● Exercise
Below are records; give the number of their lines that hold the word "Jekyll", and write nothing more.

[Extracted records]

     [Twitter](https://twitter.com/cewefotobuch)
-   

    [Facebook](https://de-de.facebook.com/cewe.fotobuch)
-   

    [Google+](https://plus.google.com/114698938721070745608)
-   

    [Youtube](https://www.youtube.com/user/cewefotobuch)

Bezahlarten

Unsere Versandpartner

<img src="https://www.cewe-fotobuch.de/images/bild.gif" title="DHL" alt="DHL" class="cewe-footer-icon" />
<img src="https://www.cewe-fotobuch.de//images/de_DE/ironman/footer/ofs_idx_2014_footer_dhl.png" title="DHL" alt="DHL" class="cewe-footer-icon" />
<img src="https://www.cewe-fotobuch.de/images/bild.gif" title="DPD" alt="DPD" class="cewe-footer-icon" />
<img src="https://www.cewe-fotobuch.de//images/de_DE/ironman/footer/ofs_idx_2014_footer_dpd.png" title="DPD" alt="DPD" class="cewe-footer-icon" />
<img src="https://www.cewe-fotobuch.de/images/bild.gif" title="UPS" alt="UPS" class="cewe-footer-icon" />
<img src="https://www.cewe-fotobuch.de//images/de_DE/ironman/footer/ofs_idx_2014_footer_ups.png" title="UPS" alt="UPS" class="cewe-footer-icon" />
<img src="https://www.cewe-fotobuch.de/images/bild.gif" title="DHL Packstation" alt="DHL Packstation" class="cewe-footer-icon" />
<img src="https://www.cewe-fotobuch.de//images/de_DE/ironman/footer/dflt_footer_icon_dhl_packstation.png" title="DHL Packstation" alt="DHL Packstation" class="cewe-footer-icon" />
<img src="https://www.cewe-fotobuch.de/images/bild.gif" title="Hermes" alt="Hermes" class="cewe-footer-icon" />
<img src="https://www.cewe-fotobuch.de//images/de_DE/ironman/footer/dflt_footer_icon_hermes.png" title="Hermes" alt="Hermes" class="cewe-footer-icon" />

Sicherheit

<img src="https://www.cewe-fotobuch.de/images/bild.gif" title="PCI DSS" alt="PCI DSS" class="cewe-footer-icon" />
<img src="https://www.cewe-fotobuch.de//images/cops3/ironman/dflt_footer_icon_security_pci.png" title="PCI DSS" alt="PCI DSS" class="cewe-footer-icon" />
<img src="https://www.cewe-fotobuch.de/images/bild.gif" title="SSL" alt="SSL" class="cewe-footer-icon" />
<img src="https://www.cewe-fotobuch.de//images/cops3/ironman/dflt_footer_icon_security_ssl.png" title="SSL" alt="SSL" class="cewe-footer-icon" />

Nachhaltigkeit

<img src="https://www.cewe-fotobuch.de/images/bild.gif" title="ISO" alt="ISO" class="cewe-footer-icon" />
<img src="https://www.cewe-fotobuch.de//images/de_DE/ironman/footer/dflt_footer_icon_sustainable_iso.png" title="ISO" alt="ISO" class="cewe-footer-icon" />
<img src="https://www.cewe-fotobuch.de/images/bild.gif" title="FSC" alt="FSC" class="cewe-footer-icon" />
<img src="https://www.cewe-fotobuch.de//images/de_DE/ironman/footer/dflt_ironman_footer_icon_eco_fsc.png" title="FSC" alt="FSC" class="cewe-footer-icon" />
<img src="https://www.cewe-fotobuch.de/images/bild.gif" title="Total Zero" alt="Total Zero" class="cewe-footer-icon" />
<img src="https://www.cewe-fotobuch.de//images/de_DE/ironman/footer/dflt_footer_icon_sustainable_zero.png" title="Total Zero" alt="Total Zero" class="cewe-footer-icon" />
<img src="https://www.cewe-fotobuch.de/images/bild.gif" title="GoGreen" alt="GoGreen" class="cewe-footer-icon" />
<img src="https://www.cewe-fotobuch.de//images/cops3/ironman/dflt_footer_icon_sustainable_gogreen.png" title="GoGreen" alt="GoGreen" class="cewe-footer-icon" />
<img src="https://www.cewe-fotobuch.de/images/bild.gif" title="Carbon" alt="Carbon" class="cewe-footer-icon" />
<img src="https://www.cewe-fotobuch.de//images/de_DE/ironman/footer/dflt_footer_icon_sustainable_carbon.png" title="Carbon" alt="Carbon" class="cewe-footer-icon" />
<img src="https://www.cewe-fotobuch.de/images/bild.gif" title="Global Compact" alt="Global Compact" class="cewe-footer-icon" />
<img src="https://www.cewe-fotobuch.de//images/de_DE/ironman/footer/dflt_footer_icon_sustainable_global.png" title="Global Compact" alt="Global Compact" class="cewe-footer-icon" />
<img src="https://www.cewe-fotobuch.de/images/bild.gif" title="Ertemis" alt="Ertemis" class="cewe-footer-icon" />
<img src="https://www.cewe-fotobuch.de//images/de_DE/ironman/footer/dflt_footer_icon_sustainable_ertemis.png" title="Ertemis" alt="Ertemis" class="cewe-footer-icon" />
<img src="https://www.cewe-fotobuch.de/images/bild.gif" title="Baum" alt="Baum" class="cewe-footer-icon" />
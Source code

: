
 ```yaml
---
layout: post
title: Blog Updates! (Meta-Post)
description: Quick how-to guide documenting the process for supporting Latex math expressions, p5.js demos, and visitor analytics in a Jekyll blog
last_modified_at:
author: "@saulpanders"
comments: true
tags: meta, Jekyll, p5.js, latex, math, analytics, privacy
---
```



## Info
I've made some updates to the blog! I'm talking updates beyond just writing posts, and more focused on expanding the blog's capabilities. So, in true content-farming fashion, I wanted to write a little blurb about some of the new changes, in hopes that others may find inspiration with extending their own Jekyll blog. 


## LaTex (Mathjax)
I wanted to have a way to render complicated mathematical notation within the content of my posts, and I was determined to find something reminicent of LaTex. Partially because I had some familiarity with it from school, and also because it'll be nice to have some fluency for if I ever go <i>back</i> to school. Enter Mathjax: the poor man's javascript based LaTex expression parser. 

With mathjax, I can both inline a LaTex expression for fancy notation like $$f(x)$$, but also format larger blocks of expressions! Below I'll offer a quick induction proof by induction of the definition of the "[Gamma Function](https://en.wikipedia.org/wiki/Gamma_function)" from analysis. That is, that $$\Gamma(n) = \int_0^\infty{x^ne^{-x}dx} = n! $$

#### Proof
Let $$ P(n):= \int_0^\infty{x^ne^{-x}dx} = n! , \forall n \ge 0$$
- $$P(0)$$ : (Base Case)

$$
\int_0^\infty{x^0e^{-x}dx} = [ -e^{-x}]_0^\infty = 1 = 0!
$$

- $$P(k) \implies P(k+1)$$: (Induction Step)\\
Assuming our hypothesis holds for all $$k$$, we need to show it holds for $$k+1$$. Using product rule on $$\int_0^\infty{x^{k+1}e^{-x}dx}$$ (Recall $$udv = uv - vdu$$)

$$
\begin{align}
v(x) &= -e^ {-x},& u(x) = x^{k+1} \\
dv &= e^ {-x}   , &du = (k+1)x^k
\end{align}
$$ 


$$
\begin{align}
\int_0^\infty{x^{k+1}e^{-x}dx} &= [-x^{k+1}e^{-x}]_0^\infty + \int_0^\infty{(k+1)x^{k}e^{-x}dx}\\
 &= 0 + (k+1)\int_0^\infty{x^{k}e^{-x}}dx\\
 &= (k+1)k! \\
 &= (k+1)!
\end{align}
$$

● Output of the exercise
3